(Stored data entries)
########

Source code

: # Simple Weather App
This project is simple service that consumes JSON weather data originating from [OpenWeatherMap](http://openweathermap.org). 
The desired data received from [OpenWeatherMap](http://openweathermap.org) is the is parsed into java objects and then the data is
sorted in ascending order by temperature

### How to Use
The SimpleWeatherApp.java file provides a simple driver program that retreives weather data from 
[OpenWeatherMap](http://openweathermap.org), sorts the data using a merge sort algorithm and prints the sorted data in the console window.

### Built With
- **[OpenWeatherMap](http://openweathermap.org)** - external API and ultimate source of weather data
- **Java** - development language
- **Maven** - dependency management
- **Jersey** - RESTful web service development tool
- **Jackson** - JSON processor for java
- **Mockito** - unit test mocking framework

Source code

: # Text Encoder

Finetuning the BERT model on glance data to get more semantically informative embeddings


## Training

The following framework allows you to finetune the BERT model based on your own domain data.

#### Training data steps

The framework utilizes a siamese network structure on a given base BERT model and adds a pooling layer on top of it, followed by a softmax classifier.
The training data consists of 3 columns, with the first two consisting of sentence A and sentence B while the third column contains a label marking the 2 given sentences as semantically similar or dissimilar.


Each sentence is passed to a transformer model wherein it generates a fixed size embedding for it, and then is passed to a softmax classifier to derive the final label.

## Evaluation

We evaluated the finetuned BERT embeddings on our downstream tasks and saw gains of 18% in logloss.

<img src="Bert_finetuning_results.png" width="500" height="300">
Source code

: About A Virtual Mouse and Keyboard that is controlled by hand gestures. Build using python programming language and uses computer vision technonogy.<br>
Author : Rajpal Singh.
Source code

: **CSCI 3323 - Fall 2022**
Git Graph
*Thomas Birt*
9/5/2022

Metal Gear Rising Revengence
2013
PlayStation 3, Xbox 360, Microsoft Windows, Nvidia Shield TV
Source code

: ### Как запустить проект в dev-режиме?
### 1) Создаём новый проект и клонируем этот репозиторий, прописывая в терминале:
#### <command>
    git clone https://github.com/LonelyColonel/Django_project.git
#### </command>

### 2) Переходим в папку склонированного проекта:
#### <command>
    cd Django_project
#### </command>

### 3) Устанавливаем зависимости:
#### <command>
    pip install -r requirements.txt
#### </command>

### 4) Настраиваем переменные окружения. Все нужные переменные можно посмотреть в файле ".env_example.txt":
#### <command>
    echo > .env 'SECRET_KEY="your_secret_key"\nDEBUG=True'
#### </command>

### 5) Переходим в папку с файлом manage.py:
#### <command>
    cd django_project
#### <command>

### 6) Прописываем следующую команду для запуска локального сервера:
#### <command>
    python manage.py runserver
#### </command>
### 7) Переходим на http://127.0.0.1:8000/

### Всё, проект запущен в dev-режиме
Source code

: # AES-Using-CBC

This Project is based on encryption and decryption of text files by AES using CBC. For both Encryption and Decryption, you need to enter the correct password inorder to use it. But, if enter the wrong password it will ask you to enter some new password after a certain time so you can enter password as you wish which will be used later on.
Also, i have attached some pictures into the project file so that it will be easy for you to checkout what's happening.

########

Set down, unchanged, only those lines above that fall between the line with "The desired data" and the line with "The training data", the two end lines included.

Expected answer:
The desired data received from [OpenWeatherMap](http://openweathermap.org) is the is parsed into java objects and then the data is
sorted in ascending order by temperature

### How to Use
The SimpleWeatherApp.java file provides a simple driver program that retreives weather data from 
[OpenWeatherMap](http://openweathermap.org), sorts the data using a merge sort algorithm and prints the sorted data in the console window.

### Built With
- **[OpenWeatherMap](http://openweathermap.org)** - external API and ultimate source of weather data
- **Java** - development language
- **Maven** - dependency management
- **Jersey** - RESTful web service development tool
- **Jackson** - JSON processor for java
- **Mockito** - unit test mocking framework

Source code

: # Text Encoder

Finetuning the BERT model on glance data to get more semantically informative embeddings


## Training

The following framework allows you to finetune the BERT model based on your own domain data.

#### Training data steps

The framework utilizes a siamese network structure on a given base BERT model and adds a pooling layer on top of it, followed by a softmax classifier.
The training data consists of 3 columns, with the first two consisting of sentence A and sentence B while the third column contains a label marking the 2 given sentences as semantically similar or dissimilar.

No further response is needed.